***** SUPPLIED MATERIAL

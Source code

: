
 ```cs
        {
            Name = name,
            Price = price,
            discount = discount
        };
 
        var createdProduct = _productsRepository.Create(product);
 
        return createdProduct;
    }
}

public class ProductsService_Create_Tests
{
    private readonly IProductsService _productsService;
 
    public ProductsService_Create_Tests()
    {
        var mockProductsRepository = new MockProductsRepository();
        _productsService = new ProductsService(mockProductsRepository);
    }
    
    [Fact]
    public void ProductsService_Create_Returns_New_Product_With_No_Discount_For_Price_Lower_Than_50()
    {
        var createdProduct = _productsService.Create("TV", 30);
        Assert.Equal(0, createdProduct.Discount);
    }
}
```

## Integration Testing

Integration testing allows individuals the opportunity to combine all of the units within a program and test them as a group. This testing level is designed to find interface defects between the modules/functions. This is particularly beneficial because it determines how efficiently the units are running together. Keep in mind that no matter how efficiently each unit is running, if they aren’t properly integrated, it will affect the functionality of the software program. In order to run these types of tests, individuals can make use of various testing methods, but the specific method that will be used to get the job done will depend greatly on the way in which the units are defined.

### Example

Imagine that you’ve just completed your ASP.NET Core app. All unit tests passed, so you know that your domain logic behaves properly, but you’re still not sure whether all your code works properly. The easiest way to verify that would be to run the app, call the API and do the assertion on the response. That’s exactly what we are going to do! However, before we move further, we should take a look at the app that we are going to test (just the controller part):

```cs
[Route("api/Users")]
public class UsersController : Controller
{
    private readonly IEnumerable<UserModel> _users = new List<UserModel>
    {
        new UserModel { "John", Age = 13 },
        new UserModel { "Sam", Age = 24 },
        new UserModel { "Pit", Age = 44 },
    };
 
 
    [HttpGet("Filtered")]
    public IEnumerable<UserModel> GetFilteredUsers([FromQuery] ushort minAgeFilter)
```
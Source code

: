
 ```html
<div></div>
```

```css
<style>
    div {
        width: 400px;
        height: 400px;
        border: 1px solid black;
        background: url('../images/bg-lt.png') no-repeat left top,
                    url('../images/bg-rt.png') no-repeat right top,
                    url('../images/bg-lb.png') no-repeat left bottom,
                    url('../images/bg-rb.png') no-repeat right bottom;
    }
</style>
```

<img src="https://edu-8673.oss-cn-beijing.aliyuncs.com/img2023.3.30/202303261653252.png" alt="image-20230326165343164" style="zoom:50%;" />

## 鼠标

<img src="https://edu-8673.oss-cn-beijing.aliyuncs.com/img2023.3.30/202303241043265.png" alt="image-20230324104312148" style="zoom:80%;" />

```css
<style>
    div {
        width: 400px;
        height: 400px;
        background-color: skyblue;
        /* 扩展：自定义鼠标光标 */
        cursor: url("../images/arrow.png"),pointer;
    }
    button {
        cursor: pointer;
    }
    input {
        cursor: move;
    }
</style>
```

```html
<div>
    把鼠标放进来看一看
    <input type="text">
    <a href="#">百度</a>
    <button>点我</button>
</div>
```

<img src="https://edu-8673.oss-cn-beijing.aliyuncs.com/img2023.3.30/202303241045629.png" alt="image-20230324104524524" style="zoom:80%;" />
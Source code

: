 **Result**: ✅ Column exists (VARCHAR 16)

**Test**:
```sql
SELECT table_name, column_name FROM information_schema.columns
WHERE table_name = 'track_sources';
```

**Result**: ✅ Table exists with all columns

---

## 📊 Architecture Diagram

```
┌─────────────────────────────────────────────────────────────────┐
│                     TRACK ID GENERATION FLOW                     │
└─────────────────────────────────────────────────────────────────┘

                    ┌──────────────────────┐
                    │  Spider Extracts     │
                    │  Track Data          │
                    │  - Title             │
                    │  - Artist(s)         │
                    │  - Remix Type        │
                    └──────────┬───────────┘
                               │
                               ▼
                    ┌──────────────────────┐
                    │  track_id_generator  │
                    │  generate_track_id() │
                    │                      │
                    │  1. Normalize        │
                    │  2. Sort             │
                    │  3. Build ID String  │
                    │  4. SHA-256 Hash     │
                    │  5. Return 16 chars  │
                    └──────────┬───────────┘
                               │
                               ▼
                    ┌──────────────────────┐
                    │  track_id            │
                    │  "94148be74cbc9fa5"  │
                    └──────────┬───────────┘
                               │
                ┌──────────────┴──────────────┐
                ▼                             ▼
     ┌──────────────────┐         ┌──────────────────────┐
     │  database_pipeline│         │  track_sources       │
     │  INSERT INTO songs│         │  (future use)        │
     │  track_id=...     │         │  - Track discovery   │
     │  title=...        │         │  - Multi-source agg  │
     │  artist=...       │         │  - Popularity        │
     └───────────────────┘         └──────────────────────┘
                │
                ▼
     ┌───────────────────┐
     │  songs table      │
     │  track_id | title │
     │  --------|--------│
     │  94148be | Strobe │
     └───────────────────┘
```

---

**********

* WHAT IS REQUIRED:
Gather up the lines containing the word "Result" from these records and copy them.

* OUTPUT OF THE TASK:
: **Result**: ✅ Column exists (VARCHAR 16)
**Result**: ✅ Table exists with all columns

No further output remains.